24 May 2010

The last of the gallants

KiN Stories
By Ted Malanda

The setting was a club in Kilimani, Nairobi. The men, about 20 in number, sat around a long table. Among them were two well-endowed, light skinned women.

In the background, legendary Benga maestro D O Misiani’s rich baritone hummed the tunes of his classic number, Harusi ya MK, crooning about a beauty so bewitching that her teeth were like almasi — gemstones.

The men at the long table weren’t drinking beer. They sipped fiery and expensive spirits — Johnnie Walker or Chivas Regal. And they bought them by the bottle at prices that can keep an entire village of drunks inebriated on chang’aa for months.

In a land where drunks hook dirty flies out of beer glasses using their grubby fingers and sip on contentedly, the men opened their expensive choice whiskies with a flourish and poured tots on the floor in memory of departed spirits. A tot of that stuff, my dear friend, costs a whopping Sh300.

Stylish, expensive, flamboyant — that’s the Luo man. They just kill women, if you know what I mean.

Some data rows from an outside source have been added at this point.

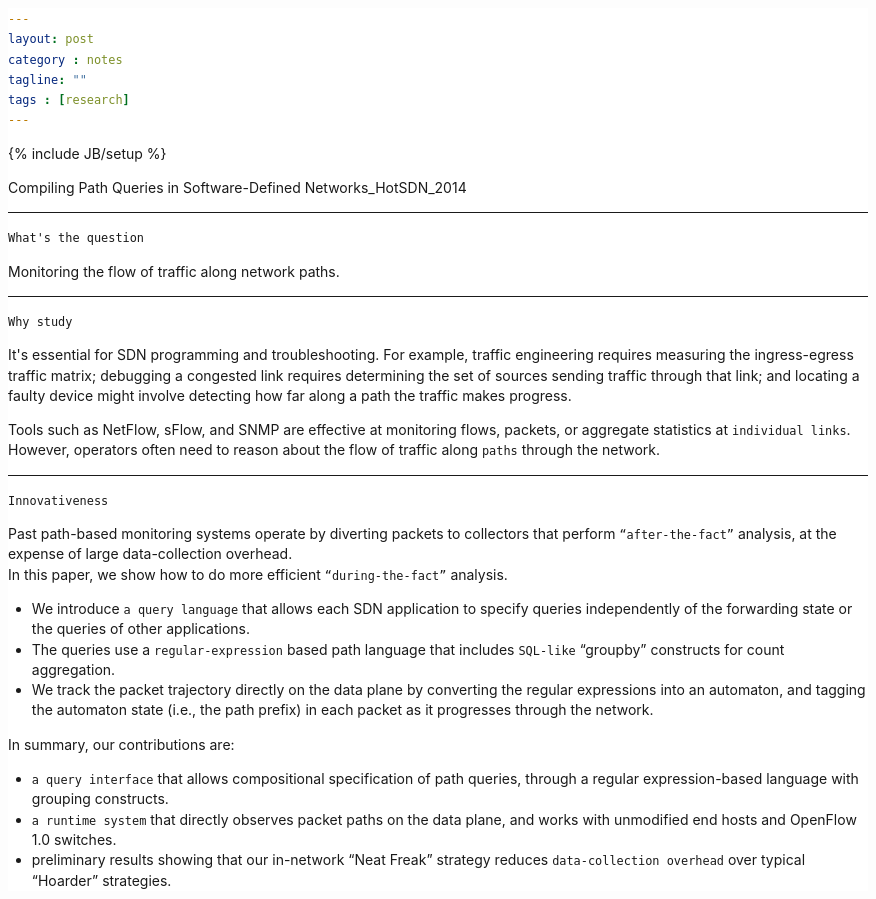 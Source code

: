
 ```yaml
---
layout: post
category : notes
tagline: ""
tags : [research]
---
```


{% include JB/setup %}

Compiling Path Queries in Software-Defined Networks_HotSDN_2014

*****
`What's the question`

Monitoring the flow of traffic along network paths.

*****

`Why study`

It's essential for SDN programming and troubleshooting. For example, traffic engineering requires measuring the ingress-egress traffic matrix; debugging a congested link requires determining the set of sources sending traffic through that link; and locating a faulty device might involve detecting how far along a path the traffic makes progress.

Tools such as NetFlow, sFlow, and SNMP are effective at monitoring flows, packets, or aggregate statistics at `individual links`. However, operators often need to reason about the flow of traffic along `paths` through the network.

*****

`Innovativeness`

Past path-based monitoring systems operate by diverting packets to collectors that perform `“after-the-fact”` analysis, at the expense of large data-collection overhead.
<br> 
In this paper, we show how to do more efficient `“during-the-fact”` analysis.
<br>

* We introduce `a query language` that allows each SDN application to specify queries independently of the forwarding state or the queries of other applications.
* The queries use a `regular-expression` based path language that includes `SQL-like` “groupby” constructs for count aggregation.
* We track the packet trajectory directly on the data plane by converting the regular expressions into an automaton, and tagging the automaton state (i.e., the path prefix) in each packet as it progresses through the network.

In summary, our contributions are:
<br>

* `a query interface` that allows compositional specification of path queries, through a regular expression-based language with grouping constructs.
* `a runtime system` that directly observes packet paths on the data plane, and works with unmodified end hosts and OpenFlow 1.0 switches.
* preliminary results showing that our in-network “Neat Freak” strategy reduces `data-collection overhead` over typical “Hoarder” strategies.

Perhaps that is why while the ‘Lake’ and ‘Mt Kenya’ never see eye to eye during the day, you would never untangle these two communities once darkness sets in. I have, frankly, never met a Luo man who doesn’t have a Kikuyu girlfriend or a Kikuyu man who doesn’t hunger for a lakeside beauty.

One myth that is told about my cousins is that they are violent and maybe so. Luos can kick up one hell of a riot, uproot the damn railway, yell their lungs out and smash a whole city to smithereens in hours. But for all their violence, they never seem to kill anyone. In fact, it’s they who get killed.

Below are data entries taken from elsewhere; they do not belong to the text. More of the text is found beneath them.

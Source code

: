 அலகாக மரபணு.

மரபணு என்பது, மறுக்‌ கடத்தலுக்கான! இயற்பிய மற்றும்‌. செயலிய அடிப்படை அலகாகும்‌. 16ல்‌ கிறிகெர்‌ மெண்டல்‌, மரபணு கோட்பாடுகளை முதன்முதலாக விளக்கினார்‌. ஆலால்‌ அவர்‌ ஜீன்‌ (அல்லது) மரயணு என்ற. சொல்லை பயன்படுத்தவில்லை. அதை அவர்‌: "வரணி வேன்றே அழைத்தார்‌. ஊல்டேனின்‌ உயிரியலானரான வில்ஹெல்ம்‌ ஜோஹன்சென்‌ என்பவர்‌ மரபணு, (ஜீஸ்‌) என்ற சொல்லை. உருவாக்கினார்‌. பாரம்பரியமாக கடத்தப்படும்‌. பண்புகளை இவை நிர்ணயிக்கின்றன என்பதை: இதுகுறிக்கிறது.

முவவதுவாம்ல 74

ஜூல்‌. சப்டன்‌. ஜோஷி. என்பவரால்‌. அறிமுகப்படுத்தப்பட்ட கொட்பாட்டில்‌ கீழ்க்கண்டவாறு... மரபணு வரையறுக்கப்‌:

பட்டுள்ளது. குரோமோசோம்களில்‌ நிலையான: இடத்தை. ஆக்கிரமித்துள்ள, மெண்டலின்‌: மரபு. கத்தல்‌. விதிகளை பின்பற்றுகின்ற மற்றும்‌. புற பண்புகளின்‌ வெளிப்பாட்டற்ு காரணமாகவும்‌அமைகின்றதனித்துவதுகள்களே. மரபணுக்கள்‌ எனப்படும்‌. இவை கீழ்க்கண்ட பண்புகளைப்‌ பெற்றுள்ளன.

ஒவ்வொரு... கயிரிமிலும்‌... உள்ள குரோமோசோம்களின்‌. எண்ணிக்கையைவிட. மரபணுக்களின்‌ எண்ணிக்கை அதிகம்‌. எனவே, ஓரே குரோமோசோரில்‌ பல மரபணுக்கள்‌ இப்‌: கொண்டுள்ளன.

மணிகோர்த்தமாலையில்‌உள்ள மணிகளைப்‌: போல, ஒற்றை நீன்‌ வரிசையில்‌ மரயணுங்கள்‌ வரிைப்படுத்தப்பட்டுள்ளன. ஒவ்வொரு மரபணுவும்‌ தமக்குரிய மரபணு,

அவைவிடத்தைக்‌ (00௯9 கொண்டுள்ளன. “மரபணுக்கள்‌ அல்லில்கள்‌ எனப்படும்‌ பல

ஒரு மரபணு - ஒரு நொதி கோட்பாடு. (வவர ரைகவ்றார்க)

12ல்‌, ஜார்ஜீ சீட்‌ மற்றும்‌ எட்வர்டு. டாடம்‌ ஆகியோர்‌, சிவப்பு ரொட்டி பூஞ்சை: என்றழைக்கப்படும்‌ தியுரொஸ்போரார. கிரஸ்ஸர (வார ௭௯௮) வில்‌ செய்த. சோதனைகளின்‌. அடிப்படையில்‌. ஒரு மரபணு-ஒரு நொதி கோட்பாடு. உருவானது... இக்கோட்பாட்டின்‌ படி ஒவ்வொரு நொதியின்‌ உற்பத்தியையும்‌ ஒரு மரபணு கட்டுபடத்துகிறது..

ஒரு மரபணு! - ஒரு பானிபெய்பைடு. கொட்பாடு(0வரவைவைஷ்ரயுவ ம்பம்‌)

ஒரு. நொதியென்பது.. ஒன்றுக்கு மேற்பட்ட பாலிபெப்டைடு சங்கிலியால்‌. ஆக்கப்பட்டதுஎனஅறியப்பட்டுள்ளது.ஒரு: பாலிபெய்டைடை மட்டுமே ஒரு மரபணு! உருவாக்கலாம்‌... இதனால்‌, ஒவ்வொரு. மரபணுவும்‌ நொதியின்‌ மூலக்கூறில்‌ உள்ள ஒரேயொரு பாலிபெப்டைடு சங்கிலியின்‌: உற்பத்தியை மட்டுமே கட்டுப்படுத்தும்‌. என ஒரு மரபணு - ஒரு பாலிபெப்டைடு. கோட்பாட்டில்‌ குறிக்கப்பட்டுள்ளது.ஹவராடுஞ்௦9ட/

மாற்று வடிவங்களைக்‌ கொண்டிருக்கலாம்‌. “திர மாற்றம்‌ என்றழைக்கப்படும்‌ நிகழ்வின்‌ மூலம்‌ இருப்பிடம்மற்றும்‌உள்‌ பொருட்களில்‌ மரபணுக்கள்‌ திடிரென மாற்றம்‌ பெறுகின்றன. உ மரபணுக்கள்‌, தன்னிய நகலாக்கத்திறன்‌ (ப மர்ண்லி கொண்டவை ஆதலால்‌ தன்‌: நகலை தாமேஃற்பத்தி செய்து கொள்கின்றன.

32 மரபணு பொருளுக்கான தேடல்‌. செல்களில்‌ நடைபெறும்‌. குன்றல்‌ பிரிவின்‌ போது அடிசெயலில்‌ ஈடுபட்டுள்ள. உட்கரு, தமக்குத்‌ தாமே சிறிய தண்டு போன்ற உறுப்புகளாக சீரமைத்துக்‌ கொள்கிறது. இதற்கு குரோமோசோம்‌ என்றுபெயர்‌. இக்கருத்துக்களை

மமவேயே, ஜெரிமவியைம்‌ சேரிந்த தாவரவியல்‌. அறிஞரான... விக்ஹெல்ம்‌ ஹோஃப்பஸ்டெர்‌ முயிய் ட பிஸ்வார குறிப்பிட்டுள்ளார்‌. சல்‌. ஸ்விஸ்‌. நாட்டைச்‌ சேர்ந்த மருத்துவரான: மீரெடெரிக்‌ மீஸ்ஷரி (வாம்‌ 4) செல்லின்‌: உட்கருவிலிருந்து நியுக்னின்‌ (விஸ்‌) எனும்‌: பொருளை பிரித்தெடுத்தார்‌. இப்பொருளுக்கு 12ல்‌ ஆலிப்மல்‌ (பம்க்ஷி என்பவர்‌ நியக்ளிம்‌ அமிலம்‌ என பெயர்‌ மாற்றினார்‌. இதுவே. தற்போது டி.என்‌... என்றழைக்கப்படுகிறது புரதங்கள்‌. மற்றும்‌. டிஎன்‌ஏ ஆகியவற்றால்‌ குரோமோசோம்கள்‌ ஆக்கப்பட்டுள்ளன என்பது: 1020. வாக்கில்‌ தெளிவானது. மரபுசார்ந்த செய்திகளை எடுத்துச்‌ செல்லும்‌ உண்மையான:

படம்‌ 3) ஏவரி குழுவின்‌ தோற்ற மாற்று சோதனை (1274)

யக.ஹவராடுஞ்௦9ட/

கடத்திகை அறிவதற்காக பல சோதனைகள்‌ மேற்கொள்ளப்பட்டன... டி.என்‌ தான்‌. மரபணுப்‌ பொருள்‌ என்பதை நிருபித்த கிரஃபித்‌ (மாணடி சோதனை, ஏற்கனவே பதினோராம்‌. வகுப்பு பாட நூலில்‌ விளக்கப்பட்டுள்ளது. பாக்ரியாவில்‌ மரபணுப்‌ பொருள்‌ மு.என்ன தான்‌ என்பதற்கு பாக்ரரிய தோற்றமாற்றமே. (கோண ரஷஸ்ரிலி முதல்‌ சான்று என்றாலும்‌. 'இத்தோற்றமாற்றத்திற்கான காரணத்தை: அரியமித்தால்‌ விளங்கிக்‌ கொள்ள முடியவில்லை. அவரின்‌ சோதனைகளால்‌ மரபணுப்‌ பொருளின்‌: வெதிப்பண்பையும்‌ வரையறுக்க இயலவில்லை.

The sweet thing about their violence is that when you get into a spot of trouble — say police are harassing you — the only one who will speak for you, even if it means risking his life to do so, is a man from the lake.

Little wonder that Kisumu City is one place where you can whip out your mobile phone and yap away without a care in the world. Thieves know that all it takes is one shout of distress and braves will run to the rescue.

Successful businesses

This is so unlike Nairobi where people walk past while you get garroted in broad daylight or gather to stare impotently. In Kisumu, handbag, mobile phone snatching is outlawed by community order.

But far from the old stereotype, Luo men are not just fun and play – they run successful businesses and invest heavily these days. What’s more, they own homes, too — of course very palatial — in Nairobi and the village as a drive along the Ahero-Kisumu road reveals.

Apparently, the witches who used to kill enterprising young men who built modern houses in the village are all gone. Either that or the youth don’t give a damn anymore.

When you think about it, Luo Nyanza might be dirt poor but it has done pretty well for a semi- desert.